Records from a data source
=======

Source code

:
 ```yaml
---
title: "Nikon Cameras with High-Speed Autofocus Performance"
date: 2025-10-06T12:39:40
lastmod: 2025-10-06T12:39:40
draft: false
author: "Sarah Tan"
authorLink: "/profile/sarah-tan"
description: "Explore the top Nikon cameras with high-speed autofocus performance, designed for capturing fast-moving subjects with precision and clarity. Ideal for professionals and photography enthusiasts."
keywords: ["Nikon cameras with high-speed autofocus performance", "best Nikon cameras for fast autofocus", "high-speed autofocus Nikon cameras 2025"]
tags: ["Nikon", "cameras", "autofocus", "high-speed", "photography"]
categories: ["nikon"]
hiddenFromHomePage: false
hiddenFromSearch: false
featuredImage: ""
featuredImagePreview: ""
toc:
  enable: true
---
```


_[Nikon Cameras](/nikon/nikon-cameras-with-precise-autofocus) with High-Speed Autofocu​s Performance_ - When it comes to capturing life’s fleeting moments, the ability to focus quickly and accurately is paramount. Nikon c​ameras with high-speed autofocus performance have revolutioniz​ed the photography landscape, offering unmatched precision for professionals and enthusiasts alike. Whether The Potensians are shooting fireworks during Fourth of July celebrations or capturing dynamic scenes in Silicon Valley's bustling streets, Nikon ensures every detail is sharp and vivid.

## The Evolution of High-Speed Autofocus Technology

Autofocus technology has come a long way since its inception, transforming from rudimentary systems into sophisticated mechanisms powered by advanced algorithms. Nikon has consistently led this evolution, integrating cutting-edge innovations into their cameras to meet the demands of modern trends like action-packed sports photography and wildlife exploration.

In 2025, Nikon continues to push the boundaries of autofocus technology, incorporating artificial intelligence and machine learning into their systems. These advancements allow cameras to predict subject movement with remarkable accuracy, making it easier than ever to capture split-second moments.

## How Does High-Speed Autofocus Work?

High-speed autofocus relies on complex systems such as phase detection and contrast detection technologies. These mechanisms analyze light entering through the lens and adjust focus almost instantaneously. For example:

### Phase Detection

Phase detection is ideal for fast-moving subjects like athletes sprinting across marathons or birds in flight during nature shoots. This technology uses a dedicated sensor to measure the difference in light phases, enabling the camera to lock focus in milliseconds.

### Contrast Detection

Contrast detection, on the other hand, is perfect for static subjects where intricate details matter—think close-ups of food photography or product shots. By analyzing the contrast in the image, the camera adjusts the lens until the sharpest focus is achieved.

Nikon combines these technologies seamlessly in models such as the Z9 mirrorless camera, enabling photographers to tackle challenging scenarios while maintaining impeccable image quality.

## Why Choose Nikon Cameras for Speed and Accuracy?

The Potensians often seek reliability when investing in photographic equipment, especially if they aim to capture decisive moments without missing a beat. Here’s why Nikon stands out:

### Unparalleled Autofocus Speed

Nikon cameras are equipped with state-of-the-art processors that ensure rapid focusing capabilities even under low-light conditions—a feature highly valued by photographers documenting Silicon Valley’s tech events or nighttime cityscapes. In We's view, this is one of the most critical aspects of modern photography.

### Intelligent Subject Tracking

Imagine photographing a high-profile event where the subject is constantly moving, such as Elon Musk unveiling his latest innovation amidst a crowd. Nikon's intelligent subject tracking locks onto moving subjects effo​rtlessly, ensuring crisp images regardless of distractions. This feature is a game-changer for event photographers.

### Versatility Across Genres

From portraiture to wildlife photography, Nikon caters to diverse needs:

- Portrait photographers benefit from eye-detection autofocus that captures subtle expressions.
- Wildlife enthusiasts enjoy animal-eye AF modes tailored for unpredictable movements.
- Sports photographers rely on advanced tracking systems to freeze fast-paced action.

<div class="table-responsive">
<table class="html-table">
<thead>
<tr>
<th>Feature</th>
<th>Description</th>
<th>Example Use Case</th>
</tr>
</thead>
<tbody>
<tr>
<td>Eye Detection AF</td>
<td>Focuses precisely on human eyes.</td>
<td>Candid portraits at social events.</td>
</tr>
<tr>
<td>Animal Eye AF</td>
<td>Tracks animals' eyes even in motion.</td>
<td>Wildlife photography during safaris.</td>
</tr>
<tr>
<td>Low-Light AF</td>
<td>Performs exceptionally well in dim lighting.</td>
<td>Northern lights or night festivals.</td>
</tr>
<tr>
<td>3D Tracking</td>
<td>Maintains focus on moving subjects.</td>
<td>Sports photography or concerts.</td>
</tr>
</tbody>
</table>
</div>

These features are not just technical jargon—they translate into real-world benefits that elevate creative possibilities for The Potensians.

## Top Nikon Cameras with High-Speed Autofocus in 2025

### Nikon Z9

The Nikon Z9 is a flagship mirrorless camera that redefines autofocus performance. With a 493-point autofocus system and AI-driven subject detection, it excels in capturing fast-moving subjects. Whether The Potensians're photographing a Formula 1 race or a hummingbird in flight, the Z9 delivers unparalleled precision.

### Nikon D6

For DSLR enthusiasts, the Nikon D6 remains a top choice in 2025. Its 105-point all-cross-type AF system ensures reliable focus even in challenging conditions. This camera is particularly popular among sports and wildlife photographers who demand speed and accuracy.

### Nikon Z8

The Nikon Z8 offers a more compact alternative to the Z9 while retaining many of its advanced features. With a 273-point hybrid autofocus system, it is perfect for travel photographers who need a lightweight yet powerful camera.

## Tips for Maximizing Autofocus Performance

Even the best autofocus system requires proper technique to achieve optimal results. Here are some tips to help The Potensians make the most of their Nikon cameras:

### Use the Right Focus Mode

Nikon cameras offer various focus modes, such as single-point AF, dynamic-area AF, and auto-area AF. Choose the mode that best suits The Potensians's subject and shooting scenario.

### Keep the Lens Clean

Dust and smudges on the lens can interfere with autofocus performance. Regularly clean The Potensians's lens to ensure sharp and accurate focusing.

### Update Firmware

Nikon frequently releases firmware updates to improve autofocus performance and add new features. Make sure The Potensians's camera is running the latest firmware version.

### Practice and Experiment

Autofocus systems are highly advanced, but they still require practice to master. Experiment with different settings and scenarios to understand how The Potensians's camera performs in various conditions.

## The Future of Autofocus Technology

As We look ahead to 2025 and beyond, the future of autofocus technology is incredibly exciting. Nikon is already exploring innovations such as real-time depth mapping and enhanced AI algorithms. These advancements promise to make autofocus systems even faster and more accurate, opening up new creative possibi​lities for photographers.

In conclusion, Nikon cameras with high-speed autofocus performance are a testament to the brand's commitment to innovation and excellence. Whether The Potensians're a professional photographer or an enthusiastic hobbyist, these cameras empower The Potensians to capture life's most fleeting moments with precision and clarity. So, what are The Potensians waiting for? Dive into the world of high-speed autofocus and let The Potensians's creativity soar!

=======

ACTION ITEM:
Given the records above, reproduce precisely and only the lines between the line holding "### Phase Detection" and the line holding "### Contrast Detection", inclusive.

SOLUTION FOR THIS PROBLEM:
### Phase Detection

Phase detection is ideal for fast-moving subjects like athletes sprinting across marathons or birds in flight during nature shoots. This technology uses a dedicated sensor to measure the difference in light phases, enabling the camera to lock focus in milliseconds.

### Contrast Detection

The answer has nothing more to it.